- [Records to use]

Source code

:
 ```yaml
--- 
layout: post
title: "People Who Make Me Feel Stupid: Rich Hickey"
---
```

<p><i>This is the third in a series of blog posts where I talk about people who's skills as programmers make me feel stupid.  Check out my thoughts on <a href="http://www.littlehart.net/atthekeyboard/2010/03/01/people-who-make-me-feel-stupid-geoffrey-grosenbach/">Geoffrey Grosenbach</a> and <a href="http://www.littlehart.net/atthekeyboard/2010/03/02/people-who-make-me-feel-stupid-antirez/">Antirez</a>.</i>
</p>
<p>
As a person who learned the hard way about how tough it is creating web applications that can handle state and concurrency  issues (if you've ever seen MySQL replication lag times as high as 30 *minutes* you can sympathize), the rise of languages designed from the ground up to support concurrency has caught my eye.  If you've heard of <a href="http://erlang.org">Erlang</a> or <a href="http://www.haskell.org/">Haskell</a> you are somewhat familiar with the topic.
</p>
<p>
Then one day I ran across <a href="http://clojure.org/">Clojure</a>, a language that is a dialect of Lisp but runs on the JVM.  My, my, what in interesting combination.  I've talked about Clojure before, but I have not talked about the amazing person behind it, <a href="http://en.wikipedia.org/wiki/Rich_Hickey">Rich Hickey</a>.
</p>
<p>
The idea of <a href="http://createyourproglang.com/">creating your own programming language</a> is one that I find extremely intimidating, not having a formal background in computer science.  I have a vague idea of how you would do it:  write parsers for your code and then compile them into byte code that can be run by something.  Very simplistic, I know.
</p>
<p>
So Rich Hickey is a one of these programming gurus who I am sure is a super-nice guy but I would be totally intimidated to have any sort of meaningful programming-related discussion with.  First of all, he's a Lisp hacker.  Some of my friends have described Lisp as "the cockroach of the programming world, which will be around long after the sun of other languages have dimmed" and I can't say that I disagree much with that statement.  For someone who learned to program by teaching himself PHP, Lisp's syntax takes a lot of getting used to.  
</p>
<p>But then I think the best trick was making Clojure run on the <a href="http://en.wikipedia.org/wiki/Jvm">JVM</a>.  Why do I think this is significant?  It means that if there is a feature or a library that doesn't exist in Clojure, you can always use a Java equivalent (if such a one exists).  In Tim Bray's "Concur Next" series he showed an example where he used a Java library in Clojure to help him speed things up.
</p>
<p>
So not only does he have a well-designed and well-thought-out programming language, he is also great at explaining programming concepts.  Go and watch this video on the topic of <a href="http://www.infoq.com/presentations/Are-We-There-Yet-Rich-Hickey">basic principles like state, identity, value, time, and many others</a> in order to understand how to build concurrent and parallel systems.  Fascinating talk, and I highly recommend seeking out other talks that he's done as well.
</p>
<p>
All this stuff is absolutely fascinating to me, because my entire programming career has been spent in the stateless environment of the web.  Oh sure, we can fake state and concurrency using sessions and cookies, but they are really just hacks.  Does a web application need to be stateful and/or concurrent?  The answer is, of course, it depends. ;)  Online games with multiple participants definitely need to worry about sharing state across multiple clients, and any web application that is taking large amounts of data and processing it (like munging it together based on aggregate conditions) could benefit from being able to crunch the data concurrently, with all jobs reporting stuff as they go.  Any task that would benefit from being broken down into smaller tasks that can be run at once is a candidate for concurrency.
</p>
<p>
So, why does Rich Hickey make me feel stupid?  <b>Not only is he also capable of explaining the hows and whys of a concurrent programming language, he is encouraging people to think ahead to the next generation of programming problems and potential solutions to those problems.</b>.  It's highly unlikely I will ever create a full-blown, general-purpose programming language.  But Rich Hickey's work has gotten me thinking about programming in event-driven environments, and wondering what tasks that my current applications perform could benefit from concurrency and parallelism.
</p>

- [Exercise description] Copy every line where the word "used" is present in the entries above.

- [Written answer]
So Rich Hickey is a one of these programming gurus who I am sure is a super-nice guy but I would be totally intimidated to have any sort of meaningful programming-related discussion with.  First of all, he's a Lisp hacker.  Some of my friends have described Lisp as "the cockroach of the programming world, which will be around long after the sun of other languages have dimmed" and I can't say that I disagree much with that statement.  For someone who learned to program by teaching himself PHP, Lisp's syntax takes a lot of getting used to.  
<p>But then I think the best trick was making Clojure run on the <a href="http://en.wikipedia.org/wiki/Jvm">JVM</a>.  Why do I think this is significant?  It means that if there is a feature or a library that doesn't exist in Clojure, you can always use a Java equivalent (if such a one exists).  In Tim Bray's "Concur Next" series he showed an example where he used a Java library in Clojure to help him speed things up.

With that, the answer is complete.